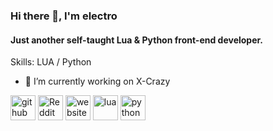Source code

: ### Hi there 👋, I'm electro
#### Just another self-taught Lua & Python front-end developer.

Skills: LUA / Python

- 🔭 I’m currently working on X-Crazy 


[<img src='https://cdn.jsdelivr.net/npm/simple-icons@3.0.1/icons/github.svg' alt='github' height='40'>](https://github.com/nElectro)  [<img src='https://cdn.jsdelivr.net/npm/simple-icons@3.0.1/icons/reddit.svg' alt='Reddit' height='40'>](https://www.reddit.com/user/Notm1guel)  [<img src='https://cdn.jsdelivr.net/npm/simple-icons@3.0.1/icons/icloud.svg' alt='website' height='40'>](www.electro.gq)  [<img src='https://cdn.jsdelivr.net/npm/simple-icons@3.0.1/icons/lua.svg' alt='lua' height='40'>](https://www.electro.gq)  [<img src='https://cdn.jsdelivr.net/npm/simple-icons@3.0.1/icons/python.svg' alt='python' height='40'>](https://www.electro.gq)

++++++++++++++++++++

### Your assignment
From the listing above, copy every line that includes the word "electro".

### Written solution
: ### Hi there 👋, I'm electro
[<img src='https://cdn.jsdelivr.net/npm/simple-icons@3.0.1/icons/github.svg' alt='github' height='40'>](https://github.com/nElectro)  [<img src='https://cdn.jsdelivr.net/npm/simple-icons@3.0.1/icons/reddit.svg' alt='Reddit' height='40'>](https://www.reddit.com/user/Notm1guel)  [<img src='https://cdn.jsdelivr.net/npm/simple-icons@3.0.1/icons/icloud.svg' alt='website' height='40'>](www.electro.gq)  [<img src='https://cdn.jsdelivr.net/npm/simple-icons@3.0.1/icons/lua.svg' alt='lua' height='40'>](https://www.electro.gq)  [<img src='https://cdn.jsdelivr.net/npm/simple-icons@3.0.1/icons/python.svg' alt='python' height='40'>](https://www.electro.gq)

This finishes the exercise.